Chapter 5: Fashionable heyday

Rental values
Marie-Louise Christophe, Queen of Haiti
Fagg as rentier
Vincent Francis Rivaz, insurance broker
Ownership of the Deudneys
The house burgled, 1841
Orlando Jones, starch-patentee
Anna Cabell

Marie-Louise Christophe, Queen of Haiti

As for Fagg’s tenants, first we must deal with a tantalising episode dating from 1822, when Exmouth Cottage was brand new. In September 2020, Dr Nicole Willson of the University of Central Lancashire visited Hastings, having discovered a letter showing that Marie-Louise Christophe, the exiled Queen of Haiti, stayed at Exmouth Cottage in 1822, a fact that was subsequently commemorated by a blue plaque erected in 2022. I showed her the pages of the third edition of Powell’s Hastings Guide, illustrating that Exmouth Cottage was for rent at that point and that it had two sitting rooms and five beds, and she in return showed me the actual letter, which turns out not to be from the queen but from her daughter, Athénaire, and was written to Mrs Clarkson, wife of the anti-slavery campaigner, Thomas Clarkson.34 It is indeed addressed from ‘Exmouth Cottage, West Hill, Hastings’, and is dated 26 October 1822, by which time the party had evidently been staying there for some time, during which her mother’s health had greatly improved. Hastings, she writes, ‘is just now the rival of Spa’.

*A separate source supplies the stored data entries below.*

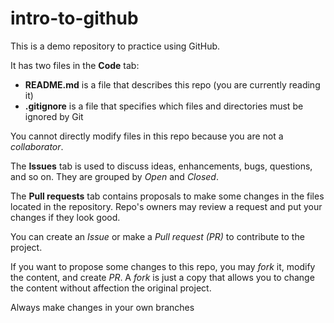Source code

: # intro-to-github
This is a demo repository to practice using GitHub.

It has two files in the **Code** tab:
- **README.md** is a file that describes this repo (you are currently reading it)
- **.gitignore** is a file that specifies which files and directories must be ignored by Git

You cannot directly modify files in this repo because you are not a *collaborator*.

The **Issues** tab is used to discuss ideas, enhancements, bugs, questions, and so on. They are grouped by *Open* and *Closed*.

The **Pull requests** tab contains proposals to make some changes in the files located in the repository. Repo's owners may review a request and put your changes if they look good.

You can create an *Issue* or make a *Pull request (PR)* to contribute to the project.

If you want to propose some changes to this repo, you may *fork* it, modify the content, and create *PR*. A *fork* is just a copy that allows you to change the content without affection the original project.

Always make changes in your own branches
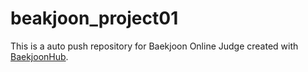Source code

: # beakjoon_project01
This is a auto push repository for Baekjoon Online Judge created with [BaekjoonHub](https://github.com/BaekjoonHub/BaekjoonHub).
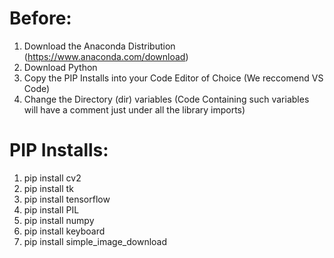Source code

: # Before:
1. Download the Anaconda Distribution (https://www.anaconda.com/download)
2. Download Python
3. Copy the PIP Installs into your Code Editor of Choice (We reccomend VS Code)
4. Change the Directory (dir) variables (Code Containing such variables will have a comment just under all the library imports)

# PIP Installs:
1.  pip install cv2
2.  pip install tk
3.  pip install tensorflow
4.  pip install PIL
5.  pip install numpy
6.  pip install keyboard
7.  pip install simple_image_download

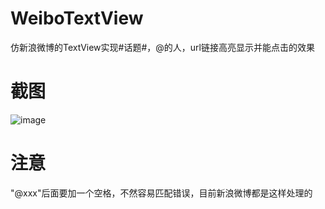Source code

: # WeiboTextView
仿新浪微博的TextView实现#话题#，@的人，url链接高亮显示并能点击的效果

# 截图
![image](https://github.com/luvictor/WeiboTextView/blob/master/images/WeiboTextView示意图.png)

# 注意
"@xxx"后面要加一个空格，不然容易匹配错误，目前新浪微博都是这样处理的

Athénaire also refers to ‘les demoiselles Thornton’ as staying for several weeks and how she and her mother and sister ‘have been enjoying the pleasure of their company’. It immediately occurred to me that these Thornton sisters (of whom there could have been anything up to six) might have been staying at Exmouth House, which would have been big enough for a larger party (as we have seen, Exmouth House is described in the guidebooks as having eight beds; Exmouth Cottage, which had only five, would have been almost filled by the queen, Athénaire and her sister, Améthisse, and their devoted maid servant, Zephyrine, who had come with them from Haiti). The Thornton sisters are well known because the eldest, Marianne, was the subject of a biography by E.M. Forster, who also writes about Sir Robert Inglis, who adopted the Thornton children when they were orphaned. Nicole Willson subsequently put me onto a touching interview with the queen in Pisa (where she was by then living) recorded by Sir Robert in his diary in 1840, which recalls the queen’s time in Hastings; by then, Athénaire had died.35 The Thorntons are very much the kind of smart people who would have rented Exmouth House and it would make sense for Matthew Fagg to rent out the two properties together. But that may be wishful thinking!



34 Printed (with slight inaccuracies) in E.L. Griggs and C.H. Prator (eds), Henry Christophe & Thomas Clarkson: A Correspondence (Berkeley and Los Angeles, 1952), p. 247.

35 E.M. Forster, Marianne Thornton 1797-1887. A Domestic Biography (London, 1956); Canterbury Cathedral Archives, Journal of Sir R.H. Inglis, 1840, CCA-U210/4/10, 6 volumes (transcript kindly provided by Nicole Willson).